Exercise — Where the records below show the word "label" in a line, please copy that line.
BEGIN Information supplied
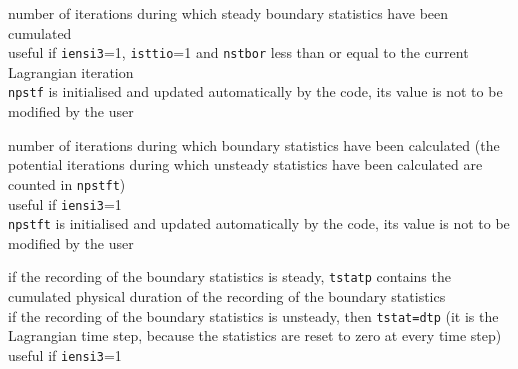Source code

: {number of iterations during which steady boundary statistics have
been cumulated\\
useful if \texttt{iensi3}=1, \texttt{isttio}=1 and \texttt{nstbor} less than
or equal to the current Lagrangian iteration\\
\texttt{npstf} is initialised and updated automatically by the code,
its value is not to be modified by the user}

{number of iterations during which boundary statistics have
been calculated
(the potential iterations during which unsteady
statistics have been calculated are counted in \texttt{npstft})\\
useful if \texttt{iensi3}=1\\
\texttt{npstft} is initialised and updated automatically by the code,
its value is not to be modified by the user}

{if the recording of the boundary statistics is steady, \texttt{tstatp}
contains the cumulated physical duration of the recording of the boundary
statistics\\
if the recording of the boundary statistics is unsteady, then
\texttt{tstat=dtp} (it is the Lagrangian time step, because the
statistics are reset to zero at every time step)\\
useful if \texttt{iensi3}=1}
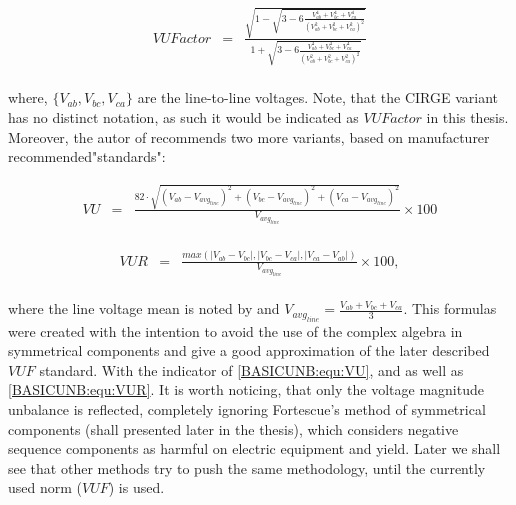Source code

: 	\begin{equation}
        \begin{array}{rcl}
            VUFactor&=&\frac{\sqrt{{1-\sqrt{3-6\frac{V_{ab}^4+V_{bc}^4+V_{ca}^4}{\left(V_{ab}^2+V_{bc}^2+V_{ca}^2\right)^2}}}}}{1+\sqrt{3-6\frac{V_{ab}^4+V_{bc}^4+V_{ca}^4}{\left(V_{ab}^2+V_{bc}^2+V_{ca}^2\right)^2}}}\\
        \end{array}
        \label{BASICUNB:equ:CIRGE}
    \end{equation}
		
		where, $\{V_{ab},V_{bc},V_{ca}\}$ are the line-to-line voltages. Note, that the CIRGE variant has no distinct notation, as such it would be indicated as $VUFactor$ in this thesis. Moreover, the autor of \cite{robert1992assessing} recommends two more variants, based on manufacturer recommended"standards": 
		
		\begin{equation}
        \begin{array}{rcl}
            VU&=&\frac{82\cdot\sqrt{(V_{ab}-V_{avg_{line}})^2+(V_{bc}-V_{avg_{line}})^2+(V_{ca}-V_{avg_{line}})^2}}{V_{avg_{line}}}\times100\\					
        \end{array}
        \label{BASICUNB:equ:VU}
    \end{equation}
		
		\begin{equation}
        \begin{array}{rcl}
            VUR&=&\frac{max\left( |V_{ab}-V_{bc}|,|V_{bc}-V_{ca}|,|V_{ca}-V_{ab}| \right)}{V_{avg_{line}}}\times100,\\				
        \end{array}
        \label{BASICUNB:equ:VUR}
    \end{equation}
		
		where the line voltage mean is noted by and $V_{avg_{line}}=\frac{V_{ab}+V_{bc}+V_{ca}}{3}$.
		This formulas were created with the intention to avoid the use of the complex algebra in symmetrical components and give
a good approximation of the later described $VUF$ standard. With the indicator of \ref{BASICUNB:equ:VU}, and as well as \ref{BASICUNB:equ:VUR}. It is worth noticing, that only the voltage magnitude unbalance is reflected, completely ignoring Fortescue's method of symmetrical components \cite{fortescue1918method} (shall presented later in the thesis), which considers negative sequence components as harmful on electric equipment and yield. Later we shall see that other methods try to push the same methodology, until the currently used norm ($VUF$) is used.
END Information supplied
Solution for this task —
        \label{BASICUNB:equ:CIRGE}
        \label{BASICUNB:equ:VU}
        \label{BASICUNB:equ:VUR}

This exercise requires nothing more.